Demo di DPRD Sumut, BEM SI Minta Jokowi Evaluasi 'Kabinet Indonesia Mundur'

Ahmad Arfah Fansuri Lubis - detikNews
Kamis, 21 Okt 2021 15:43 WIB
Demo 2 tahun Jokowi-Maruf di Medan (Ahmad Arfah-detikcom)
Demo 2 tahun Jokowi-Ma'ruf di Medan (Ahmad Arfah/detikcom)
Medan -

Aliansi Badan Eksekutif Mahasiswa Seluruh Indonesia (BEM SI) wilayah Sumatera Utara (Sumut) menggelar demonstrasi 2 tahun pemerintahan Presiden Joko Widodo (Jokowi)-Wakil Presiden Ma'ruf Amin. BEM SI meminta Jokowi mengevaluasi kabinet.

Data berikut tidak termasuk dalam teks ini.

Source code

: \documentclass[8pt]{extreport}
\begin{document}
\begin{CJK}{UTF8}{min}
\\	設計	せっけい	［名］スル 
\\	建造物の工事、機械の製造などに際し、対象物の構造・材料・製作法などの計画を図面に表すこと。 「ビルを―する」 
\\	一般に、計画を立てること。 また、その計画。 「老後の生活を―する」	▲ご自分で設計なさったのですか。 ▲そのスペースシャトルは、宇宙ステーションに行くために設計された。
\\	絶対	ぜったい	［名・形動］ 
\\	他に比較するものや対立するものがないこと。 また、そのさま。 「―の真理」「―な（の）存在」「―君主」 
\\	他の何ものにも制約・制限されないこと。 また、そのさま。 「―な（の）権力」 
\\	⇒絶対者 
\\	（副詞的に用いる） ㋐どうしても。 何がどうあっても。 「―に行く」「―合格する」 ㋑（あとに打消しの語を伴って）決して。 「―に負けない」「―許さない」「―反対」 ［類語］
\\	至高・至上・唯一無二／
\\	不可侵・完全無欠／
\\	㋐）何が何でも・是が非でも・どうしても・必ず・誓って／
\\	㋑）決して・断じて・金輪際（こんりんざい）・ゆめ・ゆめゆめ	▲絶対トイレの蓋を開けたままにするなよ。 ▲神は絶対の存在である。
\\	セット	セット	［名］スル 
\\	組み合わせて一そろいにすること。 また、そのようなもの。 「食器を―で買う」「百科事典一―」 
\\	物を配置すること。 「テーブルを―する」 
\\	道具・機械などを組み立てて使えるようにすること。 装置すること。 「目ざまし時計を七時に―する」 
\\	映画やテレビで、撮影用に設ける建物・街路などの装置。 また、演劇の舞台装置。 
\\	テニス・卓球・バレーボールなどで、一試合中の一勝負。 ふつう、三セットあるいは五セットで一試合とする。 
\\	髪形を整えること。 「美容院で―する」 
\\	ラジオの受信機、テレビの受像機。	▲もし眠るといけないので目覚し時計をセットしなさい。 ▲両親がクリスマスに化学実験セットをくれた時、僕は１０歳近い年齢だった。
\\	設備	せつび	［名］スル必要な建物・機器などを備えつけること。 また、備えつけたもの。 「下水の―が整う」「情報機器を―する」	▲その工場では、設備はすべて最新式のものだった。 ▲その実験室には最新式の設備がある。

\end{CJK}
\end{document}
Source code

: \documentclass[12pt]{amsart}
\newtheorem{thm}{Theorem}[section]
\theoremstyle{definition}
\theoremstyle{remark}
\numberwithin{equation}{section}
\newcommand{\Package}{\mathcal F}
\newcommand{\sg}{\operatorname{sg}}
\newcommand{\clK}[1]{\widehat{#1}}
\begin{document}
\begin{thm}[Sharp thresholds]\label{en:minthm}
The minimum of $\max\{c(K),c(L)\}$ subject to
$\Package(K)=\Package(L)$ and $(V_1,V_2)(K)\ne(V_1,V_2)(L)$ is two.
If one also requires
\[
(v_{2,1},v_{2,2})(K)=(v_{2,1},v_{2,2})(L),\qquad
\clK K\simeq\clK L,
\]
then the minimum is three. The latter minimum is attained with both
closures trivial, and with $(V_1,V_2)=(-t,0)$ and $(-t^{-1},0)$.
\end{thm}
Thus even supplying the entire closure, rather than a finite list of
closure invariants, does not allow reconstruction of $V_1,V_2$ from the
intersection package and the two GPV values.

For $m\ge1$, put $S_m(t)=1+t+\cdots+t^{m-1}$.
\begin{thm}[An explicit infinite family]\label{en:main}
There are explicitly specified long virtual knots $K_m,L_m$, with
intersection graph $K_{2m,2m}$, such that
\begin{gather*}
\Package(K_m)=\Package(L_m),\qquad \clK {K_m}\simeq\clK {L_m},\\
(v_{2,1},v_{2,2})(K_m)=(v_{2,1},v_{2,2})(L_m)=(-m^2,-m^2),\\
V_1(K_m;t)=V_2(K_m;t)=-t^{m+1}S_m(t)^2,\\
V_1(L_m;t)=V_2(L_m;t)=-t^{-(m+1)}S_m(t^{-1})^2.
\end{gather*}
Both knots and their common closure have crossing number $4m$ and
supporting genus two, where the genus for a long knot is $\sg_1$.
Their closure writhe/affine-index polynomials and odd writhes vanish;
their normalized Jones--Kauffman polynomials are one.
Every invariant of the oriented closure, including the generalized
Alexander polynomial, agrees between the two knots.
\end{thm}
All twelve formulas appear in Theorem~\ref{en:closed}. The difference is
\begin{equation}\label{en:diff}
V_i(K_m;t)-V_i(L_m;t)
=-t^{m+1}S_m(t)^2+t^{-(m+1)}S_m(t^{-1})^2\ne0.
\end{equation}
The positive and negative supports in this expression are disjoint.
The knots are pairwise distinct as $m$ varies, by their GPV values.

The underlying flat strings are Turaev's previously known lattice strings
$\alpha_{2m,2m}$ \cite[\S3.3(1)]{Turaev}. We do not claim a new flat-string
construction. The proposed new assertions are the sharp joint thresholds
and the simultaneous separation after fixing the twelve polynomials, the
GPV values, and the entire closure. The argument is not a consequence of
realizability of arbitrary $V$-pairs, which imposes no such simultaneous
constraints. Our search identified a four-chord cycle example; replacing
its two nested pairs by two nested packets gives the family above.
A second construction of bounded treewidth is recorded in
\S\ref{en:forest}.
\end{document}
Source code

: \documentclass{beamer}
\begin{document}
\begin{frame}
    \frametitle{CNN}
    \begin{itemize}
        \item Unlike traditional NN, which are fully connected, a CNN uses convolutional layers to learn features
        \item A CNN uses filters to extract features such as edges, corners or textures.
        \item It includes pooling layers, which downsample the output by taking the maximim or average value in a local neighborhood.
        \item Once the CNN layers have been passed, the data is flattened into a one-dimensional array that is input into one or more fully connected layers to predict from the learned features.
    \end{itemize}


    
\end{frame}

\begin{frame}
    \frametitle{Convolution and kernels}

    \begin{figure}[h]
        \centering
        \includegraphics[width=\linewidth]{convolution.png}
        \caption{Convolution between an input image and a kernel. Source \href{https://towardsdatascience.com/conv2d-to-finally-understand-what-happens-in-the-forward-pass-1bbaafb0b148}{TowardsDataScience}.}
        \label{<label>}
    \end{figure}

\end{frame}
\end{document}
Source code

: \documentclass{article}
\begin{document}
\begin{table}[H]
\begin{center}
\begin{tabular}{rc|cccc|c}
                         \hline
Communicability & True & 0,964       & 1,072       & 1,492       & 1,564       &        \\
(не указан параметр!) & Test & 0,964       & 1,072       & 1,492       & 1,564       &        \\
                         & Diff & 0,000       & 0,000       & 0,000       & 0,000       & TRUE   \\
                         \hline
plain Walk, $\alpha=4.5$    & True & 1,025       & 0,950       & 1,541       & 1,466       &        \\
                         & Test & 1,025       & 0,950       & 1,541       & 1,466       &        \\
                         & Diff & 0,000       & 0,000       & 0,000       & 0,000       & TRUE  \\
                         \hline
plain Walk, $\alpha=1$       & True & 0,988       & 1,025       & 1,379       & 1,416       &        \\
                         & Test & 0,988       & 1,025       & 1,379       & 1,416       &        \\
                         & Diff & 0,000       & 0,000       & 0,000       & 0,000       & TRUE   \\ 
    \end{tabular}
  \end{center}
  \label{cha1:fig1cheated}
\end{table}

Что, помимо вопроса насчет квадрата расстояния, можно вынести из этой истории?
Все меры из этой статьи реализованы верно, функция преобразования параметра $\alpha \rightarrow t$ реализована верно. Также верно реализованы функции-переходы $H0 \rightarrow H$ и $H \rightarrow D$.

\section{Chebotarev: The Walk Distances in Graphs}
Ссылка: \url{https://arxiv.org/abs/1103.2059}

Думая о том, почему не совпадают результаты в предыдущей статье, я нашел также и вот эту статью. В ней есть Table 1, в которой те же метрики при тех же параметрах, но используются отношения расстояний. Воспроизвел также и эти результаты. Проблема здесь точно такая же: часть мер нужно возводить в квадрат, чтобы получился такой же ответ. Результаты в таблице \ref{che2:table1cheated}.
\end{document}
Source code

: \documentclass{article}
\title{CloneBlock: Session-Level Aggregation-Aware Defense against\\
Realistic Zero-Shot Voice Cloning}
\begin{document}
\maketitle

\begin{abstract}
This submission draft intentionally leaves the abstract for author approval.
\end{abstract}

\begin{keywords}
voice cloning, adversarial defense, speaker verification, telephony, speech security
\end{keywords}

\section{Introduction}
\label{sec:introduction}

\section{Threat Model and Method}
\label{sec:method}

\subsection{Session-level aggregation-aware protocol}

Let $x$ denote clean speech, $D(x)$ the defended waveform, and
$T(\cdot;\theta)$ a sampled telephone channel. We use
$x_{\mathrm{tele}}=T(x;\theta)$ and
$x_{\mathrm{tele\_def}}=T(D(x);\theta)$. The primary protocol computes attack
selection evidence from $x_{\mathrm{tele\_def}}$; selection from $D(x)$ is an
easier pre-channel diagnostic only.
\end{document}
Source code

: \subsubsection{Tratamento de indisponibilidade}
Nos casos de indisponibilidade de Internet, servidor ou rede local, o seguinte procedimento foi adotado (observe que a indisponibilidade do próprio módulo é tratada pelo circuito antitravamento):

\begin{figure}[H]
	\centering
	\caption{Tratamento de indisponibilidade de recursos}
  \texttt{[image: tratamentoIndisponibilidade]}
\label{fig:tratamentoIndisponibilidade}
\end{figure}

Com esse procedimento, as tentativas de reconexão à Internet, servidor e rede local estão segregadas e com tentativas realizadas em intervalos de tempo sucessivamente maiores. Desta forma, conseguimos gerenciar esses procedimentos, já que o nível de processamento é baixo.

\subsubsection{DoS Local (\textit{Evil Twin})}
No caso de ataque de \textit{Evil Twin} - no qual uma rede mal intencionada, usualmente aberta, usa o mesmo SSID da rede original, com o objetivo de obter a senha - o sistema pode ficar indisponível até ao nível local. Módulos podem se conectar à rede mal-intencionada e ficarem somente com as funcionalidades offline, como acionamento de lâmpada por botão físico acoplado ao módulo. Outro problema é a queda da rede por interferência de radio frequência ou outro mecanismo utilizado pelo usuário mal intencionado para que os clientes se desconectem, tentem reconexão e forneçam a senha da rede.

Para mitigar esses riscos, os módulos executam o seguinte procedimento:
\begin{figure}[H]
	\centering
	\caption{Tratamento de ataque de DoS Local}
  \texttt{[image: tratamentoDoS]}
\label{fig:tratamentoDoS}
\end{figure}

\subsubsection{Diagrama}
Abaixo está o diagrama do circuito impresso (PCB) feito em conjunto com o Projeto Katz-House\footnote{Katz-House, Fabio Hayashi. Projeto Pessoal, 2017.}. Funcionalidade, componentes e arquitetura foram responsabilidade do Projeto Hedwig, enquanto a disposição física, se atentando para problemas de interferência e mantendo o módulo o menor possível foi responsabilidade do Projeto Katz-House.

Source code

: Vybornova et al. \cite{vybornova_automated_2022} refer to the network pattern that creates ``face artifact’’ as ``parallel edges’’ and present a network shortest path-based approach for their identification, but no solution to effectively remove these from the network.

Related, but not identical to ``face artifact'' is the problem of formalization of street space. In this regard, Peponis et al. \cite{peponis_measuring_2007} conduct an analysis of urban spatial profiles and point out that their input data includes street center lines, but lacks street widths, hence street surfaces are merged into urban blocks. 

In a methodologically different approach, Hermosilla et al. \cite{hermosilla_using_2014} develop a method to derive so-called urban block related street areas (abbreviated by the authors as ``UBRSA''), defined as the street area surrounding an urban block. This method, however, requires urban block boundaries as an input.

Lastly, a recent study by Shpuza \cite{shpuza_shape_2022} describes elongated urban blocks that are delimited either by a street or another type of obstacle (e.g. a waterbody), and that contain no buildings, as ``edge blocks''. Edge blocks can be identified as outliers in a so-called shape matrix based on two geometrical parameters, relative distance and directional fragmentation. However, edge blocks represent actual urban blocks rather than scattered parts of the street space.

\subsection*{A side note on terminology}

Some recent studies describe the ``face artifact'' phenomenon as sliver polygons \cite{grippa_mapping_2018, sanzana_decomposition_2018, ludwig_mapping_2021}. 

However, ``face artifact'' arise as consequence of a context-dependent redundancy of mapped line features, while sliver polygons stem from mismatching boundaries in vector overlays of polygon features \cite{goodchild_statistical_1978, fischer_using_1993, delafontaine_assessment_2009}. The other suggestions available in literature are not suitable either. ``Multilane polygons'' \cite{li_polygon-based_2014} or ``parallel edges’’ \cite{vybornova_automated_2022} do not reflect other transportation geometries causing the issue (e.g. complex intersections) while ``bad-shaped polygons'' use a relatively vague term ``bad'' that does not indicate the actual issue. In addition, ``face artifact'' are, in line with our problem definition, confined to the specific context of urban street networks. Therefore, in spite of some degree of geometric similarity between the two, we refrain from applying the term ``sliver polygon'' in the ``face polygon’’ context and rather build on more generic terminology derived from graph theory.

Pantauan detikcom, Kamis (21/10/2021) pukul 14.40 WIB, para mahasiswa ini mendatangi gedung DPRD Sumut dengan membawa miniatur keranda jenazah. Mereka juga membawa sejumlah poster kritik terhadap pemerintah Jokowi-Ma'ruf.

"Evaluasi total Kabinet Indonesia Mundur," demikian tulisan di salah satu poster yang dibawa mahasiswa.

BEM SI menyinggung persoalan kebebasan sipil. Massa aksi menilai aparat sering bertindak reaktif dalam penanganan aksi massa.

"Kemunduran demokrasi bisa terlihat dari masifnya penanganan aksi massa dan reaktifnya aparat keamanan dalam merespons kritik secara tindakan maupun lewat Undang-Undang ITE," ujar orator aksi.

Massa juga menyoroti tes wawasan kebangsaan (TWK) KPK yang menyebabkan 57 pegawai dipecat. Menurut massa, hal tersebut merupakan pelemahan terhadap KPK.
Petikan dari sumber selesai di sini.